Una de las primeras platicas que tuvimos fue sobre música. Le mandé mi wrapped de Spotify para que conociera mis gustos: 1. Alejandro Sanz, 2. U2, 3. Lenny Kravitz. 4. Cerati, 5. Robbie Williams. Antes de meter primera, puso “Esto no se termina hasta que se termina”, de Lenny. Apreté lo puños en el asiento. Dijo: me mama ésta. Dije: a mí también, tengo una historia con ella. Dijo: si te sirve, date. Te escucho. ¿Cuántas veces hubiera querido escuchar eso unos meses atrás? Pero aprendo. Aprendo. Dije: no. dijo: ¿por? Date, yo no tengo lío. Dije: nel, no haré eso. Es más, es una de las pocas rolas que no tiene dedicatoria especifica, solo evoca una época, y estoy tratando de hacer las cosas de otro modo. Le dije: mi carnal me dijo que tengo que dejar de hilar historias. Solo se me alcanzó a caer: sabes, pasé muchos años creyendo que me cagaba Cerati. Desde ahí se veía aquel páramo. Ella preguntó: ¿y ya no? no, respondí. Y ya no tocamos más el tema.

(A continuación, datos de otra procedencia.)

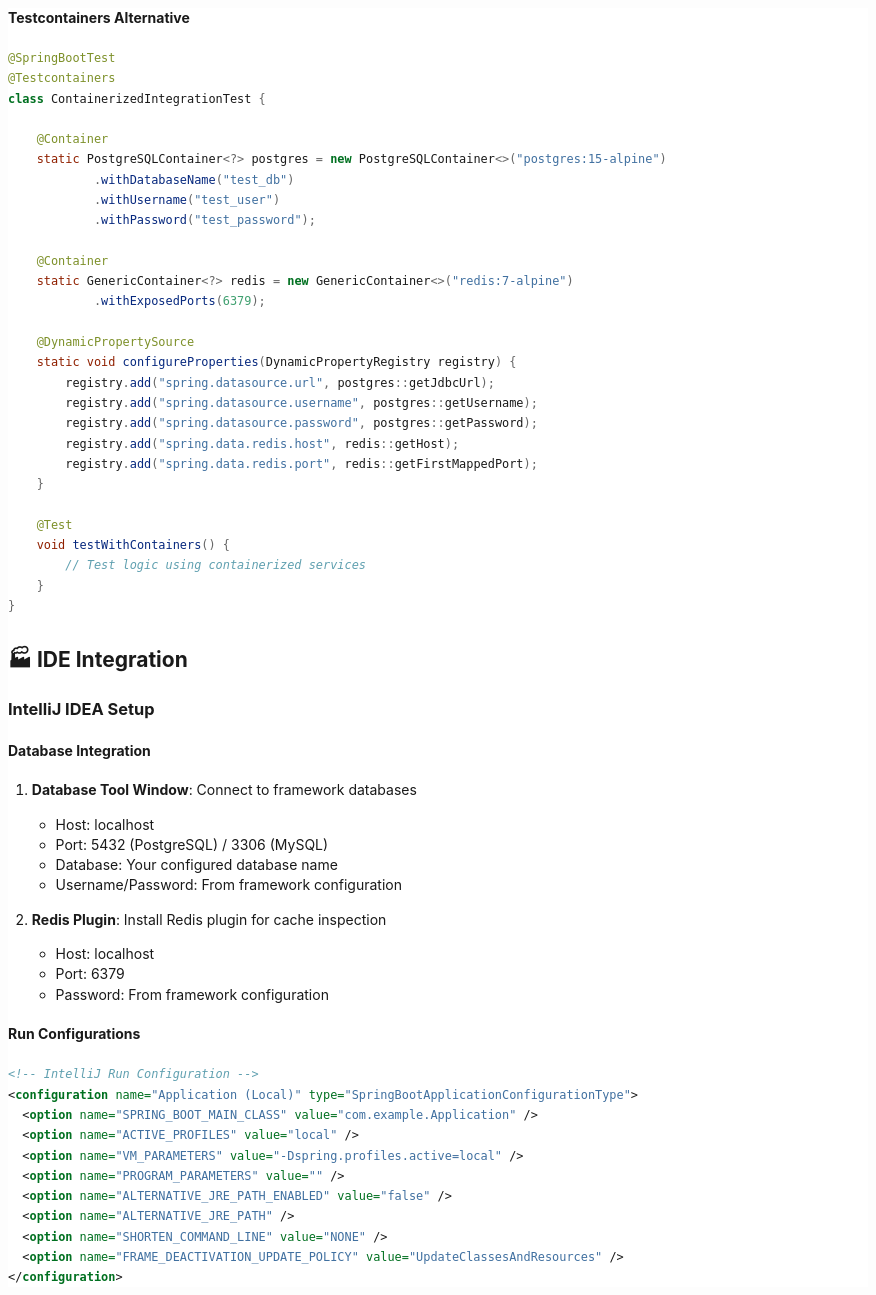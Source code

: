 #### Testcontainers Alternative
```java
@SpringBootTest
@Testcontainers
class ContainerizedIntegrationTest {

    @Container
    static PostgreSQLContainer<?> postgres = new PostgreSQLContainer<>("postgres:15-alpine")
            .withDatabaseName("test_db")
            .withUsername("test_user")
            .withPassword("test_password");

    @Container
    static GenericContainer<?> redis = new GenericContainer<>("redis:7-alpine")
            .withExposedPorts(6379);

    @DynamicPropertySource
    static void configureProperties(DynamicPropertyRegistry registry) {
        registry.add("spring.datasource.url", postgres::getJdbcUrl);
        registry.add("spring.datasource.username", postgres::getUsername);
        registry.add("spring.datasource.password", postgres::getPassword);
        registry.add("spring.data.redis.host", redis::getHost);
        registry.add("spring.data.redis.port", redis::getFirstMappedPort);
    }

    @Test
    void testWithContainers() {
        // Test logic using containerized services
    }
}
```

## 🏭 IDE Integration

### IntelliJ IDEA Setup

#### Database Integration
1. **Database Tool Window**: Connect to framework databases
   - Host: localhost
   - Port: 5432 (PostgreSQL) / 3306 (MySQL)
   - Database: Your configured database name
   - Username/Password: From framework configuration

2. **Redis Plugin**: Install Redis plugin for cache inspection
   - Host: localhost
   - Port: 6379
   - Password: From framework configuration

#### Run Configurations
```xml
<!-- IntelliJ Run Configuration -->
<configuration name="Application (Local)" type="SpringBootApplicationConfigurationType">
  <option name="SPRING_BOOT_MAIN_CLASS" value="com.example.Application" />
  <option name="ACTIVE_PROFILES" value="local" />
  <option name="VM_PARAMETERS" value="-Dspring.profiles.active=local" />
  <option name="PROGRAM_PARAMETERS" value="" />
  <option name="ALTERNATIVE_JRE_PATH_ENABLED" value="false" />
  <option name="ALTERNATIVE_JRE_PATH" />
  <option name="SHORTEN_COMMAND_LINE" value="NONE" />
  <option name="FRAME_DEACTIVATION_UPDATE_POLICY" value="UpdateClassesAndResources" />
</configuration>
```
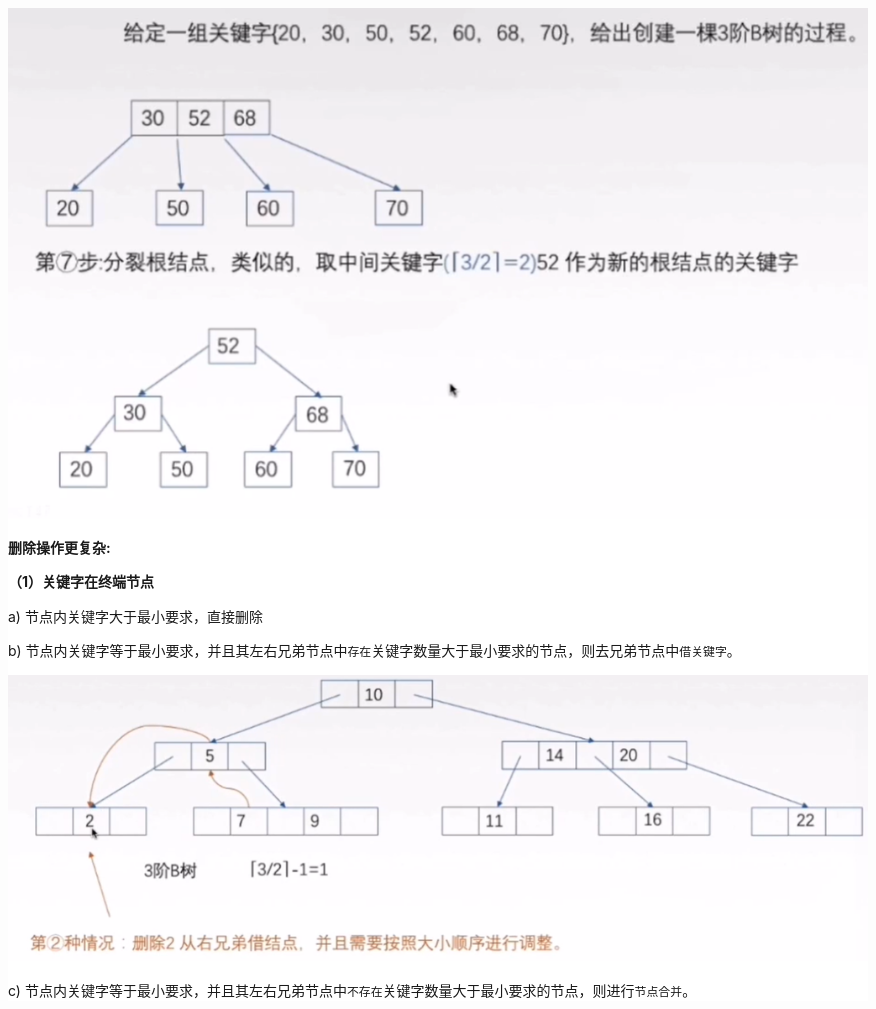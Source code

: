 ![建立B树1](../../images/408/建立B树4.png)

**删除操作更复杂:**

**（1）关键字在终端节点**

a) 节点内关键字大于最小要求，直接删除

b) 节点内关键字等于最小要求，并且其左右兄弟节点中`存在`关键字数量大于最小要求的节点，则去兄弟节点中`借关键字`。

![B树删除1](../../images/408/B树删除1.png)

c) 节点内关键字等于最小要求，并且其左右兄弟节点中`不存在`关键字数量大于最小要求的节点，则进行`节点合并`。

Me dejó en la esquina del super. No se iba, creo que batallaba con las velocidades. Yo tampoco me iba. No sabía para donde irme. Ella lo notó. Fue un momento raro, por eso me acerqué a la ventanilla y le dije: te lo voy a decir: no me voy porque no quiero encontrarme con mi ex como me pasó hace unos meses. Ella se río…

 

Lo del jueves pasado fue solo una sugerencia. Eran apenas tres días del primer asalto.

Salía del SAT cuando me escribió: pensaba en irme a un motelito cuando saliera de pilates, a darme un break, no pude dormir luego de las consultas hoy, pero quería darme un relax, pero como me dijiste que chambeas, mejor nel.

Cuando lo dijo caminaba rumbo a las fondas por la fiscalía en Toluca. Sonreí traviesamente. Le dije: sin líos, me regreso temprano. Cuando estés ahí me mandas la ubicación y caigo. Hecho, dijo. todavía me mandó un mensaje entradas las 8 y media: muero de sueño, cuando llegues, entras, dejo la puerta abierta. Al leer ese mensaje, cierta bocanada de oxígeno me golpeó la cara y también me dormí algunos minutos durante el camino.

 

La noche persistía. Caminaba cuando en ese dialogo interior pensaba en el SAT, en el libro tedioso, los amiguismos de la literatura, y luego, en la tarde del domingo en que mandé mi novela anterior a dictamen a una editorial, obligarme a revisar el capítulo de muestra y entradas las 5 mejor me fui a trabajar porque en mi mente apareció la psicofonía de “quiero que me trates, suavemente...”, pensando, tendré que beber, servirme unos wiskis y echar la mente al pasado.

Pero no pasó. En el primer bostezo me fui a dormir.

Al pensarlo, las calles de noche otra vez eran mías. Una ciudad sin prisa. Ver desde la calle, las entrañas de un hotel, oculto en la noche. Así recordé que lo último que hice para tentar el ayer, fue postear El lado oscuro, de Jarabe de Palo. Luego una foto de mi sombra mostrando el dedo medio. Notar que había pasado fugazmente por aquella etapa del duelo en que te sientes enfadado. Desear que esa canción y ese dedo no hubiera herido susceptibilidades porque en el último de los casos fue el único gesto de orgullo que me permití en todo ese año en que una cita de lunes fue imposible.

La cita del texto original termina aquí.